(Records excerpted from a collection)
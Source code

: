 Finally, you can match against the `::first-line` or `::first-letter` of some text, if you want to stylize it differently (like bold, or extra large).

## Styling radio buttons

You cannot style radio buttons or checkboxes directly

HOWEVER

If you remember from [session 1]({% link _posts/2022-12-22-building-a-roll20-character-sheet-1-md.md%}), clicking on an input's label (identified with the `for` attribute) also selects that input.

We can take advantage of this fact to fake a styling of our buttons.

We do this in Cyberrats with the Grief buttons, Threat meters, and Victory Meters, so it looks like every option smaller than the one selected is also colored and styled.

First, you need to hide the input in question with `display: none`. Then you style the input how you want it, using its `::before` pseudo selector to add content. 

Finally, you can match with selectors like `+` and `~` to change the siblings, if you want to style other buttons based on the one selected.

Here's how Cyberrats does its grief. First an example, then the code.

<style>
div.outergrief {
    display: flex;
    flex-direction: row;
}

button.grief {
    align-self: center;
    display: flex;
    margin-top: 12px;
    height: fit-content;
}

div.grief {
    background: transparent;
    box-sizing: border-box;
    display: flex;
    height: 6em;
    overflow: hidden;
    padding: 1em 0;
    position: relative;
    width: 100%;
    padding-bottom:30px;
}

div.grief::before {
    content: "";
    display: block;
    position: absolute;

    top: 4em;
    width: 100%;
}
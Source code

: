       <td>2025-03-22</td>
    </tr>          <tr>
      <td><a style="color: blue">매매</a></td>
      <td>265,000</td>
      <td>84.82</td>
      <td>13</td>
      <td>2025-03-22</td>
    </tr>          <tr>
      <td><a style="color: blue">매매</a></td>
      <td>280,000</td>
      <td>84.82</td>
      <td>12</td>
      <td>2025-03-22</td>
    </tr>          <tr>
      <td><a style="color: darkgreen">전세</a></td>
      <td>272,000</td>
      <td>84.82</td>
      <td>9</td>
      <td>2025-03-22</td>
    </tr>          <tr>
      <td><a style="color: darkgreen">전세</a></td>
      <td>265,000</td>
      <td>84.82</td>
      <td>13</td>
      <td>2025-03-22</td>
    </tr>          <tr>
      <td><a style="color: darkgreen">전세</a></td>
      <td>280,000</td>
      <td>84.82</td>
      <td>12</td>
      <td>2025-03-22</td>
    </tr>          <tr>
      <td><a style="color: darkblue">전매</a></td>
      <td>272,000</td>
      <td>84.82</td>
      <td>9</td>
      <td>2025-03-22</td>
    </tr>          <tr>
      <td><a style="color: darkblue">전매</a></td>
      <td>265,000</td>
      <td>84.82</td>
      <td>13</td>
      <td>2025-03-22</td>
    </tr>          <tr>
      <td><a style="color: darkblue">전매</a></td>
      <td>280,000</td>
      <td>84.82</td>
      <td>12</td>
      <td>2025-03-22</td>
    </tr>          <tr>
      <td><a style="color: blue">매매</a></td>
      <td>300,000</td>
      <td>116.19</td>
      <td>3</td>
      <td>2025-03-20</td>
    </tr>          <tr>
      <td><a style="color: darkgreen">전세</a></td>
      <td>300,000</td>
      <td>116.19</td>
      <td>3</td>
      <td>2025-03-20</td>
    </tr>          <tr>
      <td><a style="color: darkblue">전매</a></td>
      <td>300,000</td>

• **WHAT TO PRODUCE**
In the entries above, find the line holding "We can take" and the line holding "height: 6em;"; print both of them and every line between, exactly, and nothing else.

• **RESPONSE**
We can take advantage of this fact to fake a styling of our buttons.

We do this in Cyberrats with the Grief buttons, Threat meters, and Victory Meters, so it looks like every option smaller than the one selected is also colored and styled.

First, you need to hide the input in question with `display: none`. Then you style the input how you want it, using its `::before` pseudo selector to add content. 

Finally, you can match with selectors like `+` and `~` to change the siblings, if you want to style other buttons based on the one selected.

Here's how Cyberrats does its grief. First an example, then the code.

<style>
div.outergrief {
    display: flex;
    flex-direction: row;
}

button.grief {
    align-self: center;
    display: flex;
    margin-top: 12px;
    height: fit-content;
}

div.grief {
    background: transparent;
    box-sizing: border-box;
    display: flex;
    height: 6em;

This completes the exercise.